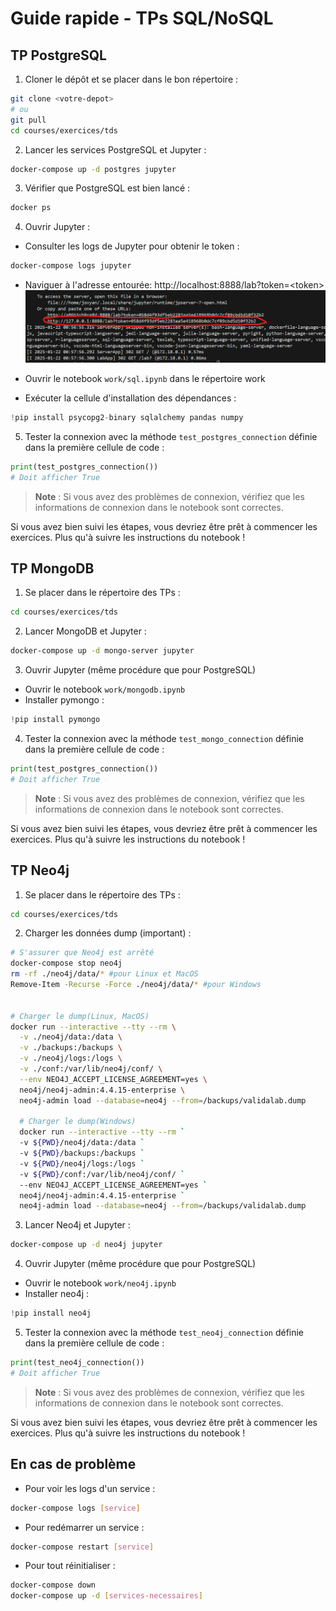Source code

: # Guide rapide - TPs SQL/NoSQL

## TP PostgreSQL

1. Cloner le dépôt et se placer dans le bon répertoire :
```bash
git clone <votre-depot>
# ou
git pull
cd courses/exercices/tds
```

2. Lancer les services PostgreSQL et Jupyter :
```bash
docker-compose up -d postgres jupyter
```

3. Vérifier que PostgreSQL est bien lancé :
```bash
docker ps 
```

4. Ouvrir Jupyter :
- Consulter les logs de Jupyter pour obtenir le token :
```bash
docker-compose logs jupyter
```
- Naviguer à l'adresse entourée: http://localhost:8888/lab?token=\<token>
![alt text](image.png)

- Ouvrir le notebook `work/sql.ipynb` dans le répertoire work
- Exécuter la cellule d'installation des dépendances :
```python
!pip install psycopg2-binary sqlalchemy pandas numpy
```

5. Tester la connexion avec la méthode `test_postgres_connection` définie dans la première cellule de code :
```python
print(test_postgres_connection())
# Doit afficher True
```

> **Note** : Si vous avez des problèmes de connexion, vérifiez que les informations de connexion dans le notebook sont correctes.

Si vous avez bien suivi les étapes, vous devriez être prêt à commencer les exercices. Plus qu'à suivre les instructions du notebook !

## TP MongoDB

1. Se placer dans le répertoire des TPs :
```bash
cd courses/exercices/tds
```

2. Lancer MongoDB et Jupyter :
```bash
docker-compose up -d mongo-server jupyter
```

3. Ouvrir Jupyter (même procédure que pour PostgreSQL) 
- Ouvrir le notebook `work/mongodb.ipynb`
- Installer pymongo :
```python
!pip install pymongo
```

4. Tester la connexion avec la méthode `test_mongo_connection` définie dans la première cellule de code :
```python
print(test_postgres_connection())
# Doit afficher True
```
> **Note** : Si vous avez des problèmes de connexion, vérifiez que les informations de connexion dans le notebook sont correctes.

Si vous avez bien suivi les étapes, vous devriez être prêt à commencer les exercices. Plus qu'à suivre les instructions du notebook !


## TP Neo4j

1. Se placer dans le répertoire des TPs :
```bash
cd courses/exercices/tds
```

2. Charger les données dump (important) :
```bash
# S'assurer que Neo4j est arrêté
docker-compose stop neo4j
rm -rf ./neo4j/data/* #pour Linux et MacOS
Remove-Item -Recurse -Force ./neo4j/data/* #pour Windows


# Charger le dump(Linux, MacOS)
docker run --interactive --tty --rm \
  -v ./neo4j/data:/data \
  -v ./backups:/backups \
  -v ./neo4j/logs:/logs \
  -v ./conf:/var/lib/neo4j/conf/ \
  --env NEO4J_ACCEPT_LICENSE_AGREEMENT=yes \
  neo4j/neo4j-admin:4.4.15-enterprise \
  neo4j-admin load --database=neo4j --from=/backups/validalab.dump

  # Charger le dump(Windows)
  docker run --interactive --tty --rm `
  -v ${PWD}/neo4j/data:/data `
  -v ${PWD}/backups:/backups `
  -v ${PWD}/neo4j/logs:/logs `
  -v ${PWD}/conf:/var/lib/neo4j/conf/ `
  --env NEO4J_ACCEPT_LICENSE_AGREEMENT=yes `
  neo4j/neo4j-admin:4.4.15-enterprise `
  neo4j-admin load --database=neo4j --from=/backups/validalab.dump
```

3. Lancer Neo4j et Jupyter :
```bash
docker-compose up -d neo4j jupyter
```

4. Ouvrir Jupyter (même procédure que pour PostgreSQL)
- Ouvrir le notebook `work/neo4j.ipynb`
- Installer neo4j :
```python
!pip install neo4j
```

5. Tester la connexion avec la méthode `test_neo4j_connection` définie dans la première cellule de code :
```python
print(test_neo4j_connection())
# Doit afficher True
```

> **Note** : Si vous avez des problèmes de connexion, vérifiez que les informations de connexion dans le notebook sont correctes.

Si vous avez bien suivi les étapes, vous devriez être prêt à commencer les exercices. Plus qu'à suivre les instructions du notebook !

## En cas de problème

- Pour voir les logs d'un service :
```bash
docker-compose logs [service]
```

- Pour redémarrer un service :
```bash
docker-compose restart [service]
```

- Pour tout réinitialiser :
```bash
docker-compose down
docker-compose up -d [services-necessaires]
```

········

§ **WORK INSTRUCTIONS**
If a line in the records contains the string "définie", copy it out.

§ **ANSWER BOX**
5. Tester la connexion avec la méthode `test_postgres_connection` définie dans la première cellule de code :
4. Tester la connexion avec la méthode `test_mongo_connection` définie dans la première cellule de code :
5. Tester la connexion avec la méthode `test_neo4j_connection` définie dans la première cellule de code :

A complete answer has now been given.